03/03/2009

2009 é ano internacional da astronomia AIA

.Reduzir poluição luminosa para poupar energia e ver melhor o céu estrelado
.A redução da poluição luminosa nas cidades, em grande parte causada por iluminação pública mal direccionada e pouco eficiente, implicaria menores custos energéticos e restituiria o brilho perdido ao céu nocturno.
Ano Internacional da Astronomia (AIA), tem o lema "Descobre o teu Universo".
Dedicada a Galileu Galilei e aos 400 anos da sua utilização pioneira do telescópio para observações astronómicas.
.Em Portugal, a abertura oficial do AIA aconteceu a 31 de Janeiro, na Casa da Música, onde a Orquestra Nacional do Porto deu um concerto com obras de temática astronómica, como "Os Planetas", de Gustav Holst, seguido de uma sessão de observação do céu nocturno.
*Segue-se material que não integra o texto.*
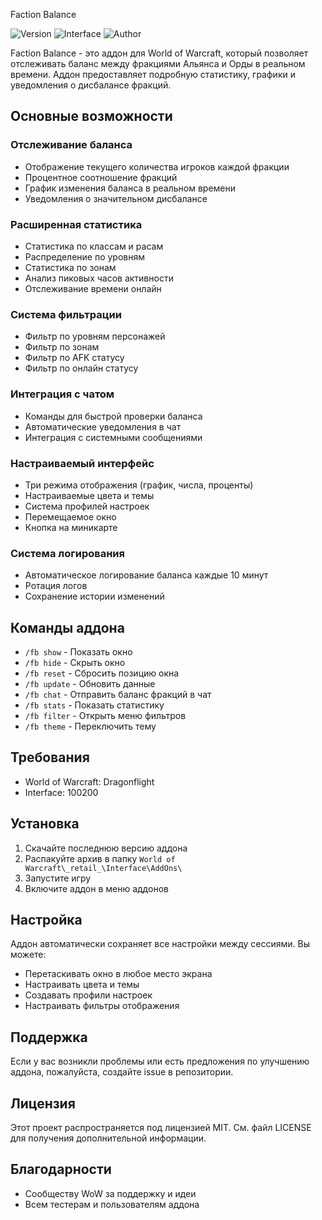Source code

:  Faction Balance

![Version](https://img.shields.io/badge/Version-1.0.3_R1-blue)
![Interface](https://img.shields.io/badge/Interface-100200-green)
![Author](https://img.shields.io/badge/Author-KATSUMI_EXPLOSN-orange)

Faction Balance - это аддон для World of Warcraft, который позволяет отслеживать баланс между фракциями Альянса и Орды в реальном времени. Аддон предоставляет подробную статистику, графики и уведомления о дисбалансе фракций.

## Основные возможности

### Отслеживание баланса
- Отображение текущего количества игроков каждой фракции
- Процентное соотношение фракций
- График изменения баланса в реальном времени
- Уведомления о значительном дисбалансе

### Расширенная статистика
- Статистика по классам и расам
- Распределение по уровням
- Статистика по зонам
- Анализ пиковых часов активности
- Отслеживание времени онлайн

### Система фильтрации
- Фильтр по уровням персонажей
- Фильтр по зонам
- Фильтр по AFK статусу
- Фильтр по онлайн статусу

### Интеграция с чатом
- Команды для быстрой проверки баланса
- Автоматические уведомления в чат
- Интеграция с системными сообщениями

### Настраиваемый интерфейс
- Три режима отображения (график, числа, проценты)
- Настраиваемые цвета и темы
- Система профилей настроек
- Перемещаемое окно
- Кнопка на миникарте

### Система логирования
- Автоматическое логирование баланса каждые 10 минут
- Ротация логов
- Сохранение истории изменений

## Команды аддона

- `/fb show` - Показать окно
- `/fb hide` - Скрыть окно
- `/fb reset` - Сбросить позицию окна
- `/fb update` - Обновить данные
- `/fb chat` - Отправить баланс фракций в чат
- `/fb stats` - Показать статистику
- `/fb filter` - Открыть меню фильтров
- `/fb theme` - Переключить тему

## Требования

- World of Warcraft: Dragonflight
- Interface: 100200

## Установка

1. Скачайте последнюю версию аддона
2. Распакуйте архив в папку `World of Warcraft\_retail_\Interface\AddOns\`
3. Запустите игру
4. Включите аддон в меню аддонов

## Настройка

Аддон автоматически сохраняет все настройки между сессиями. Вы можете:
- Перетаскивать окно в любое место экрана
- Настраивать цвета и темы
- Создавать профили настроек
- Настраивать фильтры отображения

## Поддержка

Если у вас возникли проблемы или есть предложения по улучшению аддона, пожалуйста, создайте issue в репозитории.

## Лицензия

Этот проект распространяется под лицензией MIT. См. файл LICENSE для получения дополнительной информации.

## Благодарности

- Сообществу WoW за поддержку и идеи
- Всем тестерам и пользователям аддона 
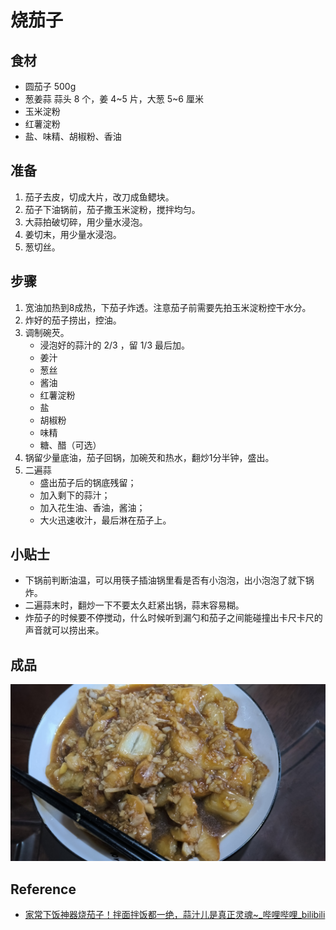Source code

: # 烧茄子

## 食材

- 圆茄子 500g
- 葱姜蒜 蒜头 8 个，姜 4\~5 片，大葱 5\~6 厘米
- 玉米淀粉
- 红薯淀粉
- 盐、味精、胡椒粉、香油

## 准备

1. 茄子去皮，切成大片，改刀成鱼鳃块。
2. 茄子下油锅前，茄子撒玉米淀粉，搅拌均匀。
3. 大蒜拍破切碎，用少量水浸泡。
4. 姜切末，用少量水浸泡。
5. 葱切丝。

## 步骤

1. 宽油加热到8成热，下茄子炸透。注意茄子前需要先拍玉米淀粉控干水分。
2. 炸好的茄子捞出，控油。
3. 调制碗芡。
   - 浸泡好的蒜汁的 2/3 ，留 1/3 最后加。
   - 姜汁
   - 葱丝
   - 酱油
   - 红薯淀粉
   - 盐
   - 胡椒粉
   - 味精
   - 糖、醋（可选）
4. 锅留少量底油，茄子回锅，加碗芡和热水，翻炒1分半钟，盛出。
5. 二遍蒜
   - 盛出茄子后的锅底残留；
   - 加入剩下的蒜汁；
   - 加入花生油、香油，酱油；
   - 大火迅速收汁，最后淋在茄子上。

## 小贴士

- 下锅前判断油温，可以用筷子插油锅里看是否有小泡泡，出小泡泡了就下锅炸。
- 二遍蒜末时，翻炒一下不要太久赶紧出锅，蒜末容易糊。
- 炸茄子的时候要不停搅动，什么时候听到漏勺和茄子之间能碰撞出卡尺卡尺的声音就可以捞出来。

## 成品

![烧茄子 2025-05-18](../images/烧茄子.20250518.png)

## Reference

- [家常下饭神器烧茄子！拌面拌饭都一绝，蒜汁儿是真正灵魂~_哔哩哔哩_bilibili](https://www.bilibili.com/video/BV1YP411679f/)
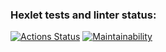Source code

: ### Hexlet tests and linter status:
[![Actions Status](https://github.com/ruav/java-project-lvl1/workflows/hexlet-check/badge.svg)](https://github.com/ruav/java-project-lvl1/actions)
[![Maintainability](https://api.codeclimate.com/v1/badges/a99a88d28ad37a79dbf6/maintainability)](https://codeclimate.com/github/codeclimate/codeclimate/maintainability)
.Pedro Ré, presidente da Associação Portuguesa de Astrónomos Amadores, responsável pela iniciativa "Noite das Estrelas", marcada para 15 de Julho, durante a qual se desligará parte da iluminação pública de algumas cidades portuguesas e espanholas.
O evento insere-se no projecto internacional "Dark Skies Awareness", que visa sensibilizar o público para o desaparecimento progressivo da beleza do céu nocturno.
"A nossa ideia é coordenar esforços com Espanha para tentar que o evento decorra ao mesmo tempo nos dois países", disse à Lusa aquele astrónomo amador, que é também biólogo marinho na Faculdade de Ciências da Universidade de Lisboa.
Na sua perspectiva, "se pudermos e quisermos mudar algumas lâmpadas da iluminação pública e ao mesmo tempo mudar mentalidades, estaremos a poupar milhões de euros dos contribuintes".
É que muitos candeeiros, em vez de iluminarem só para baixo, onde interessa, iluminam também para cima, ou para os lados, e essa luz reflecte-se e difunde-se nas poeiras e fumos em suspensão no ar, tornando mais claro o céu nocturno.
"Não se trata de retirar iluminação, mas de a tornar mais eficaz" - sublinhou.
"Ninguém é contra a iluminação, que é fundamental, somos é contra a má iluminação".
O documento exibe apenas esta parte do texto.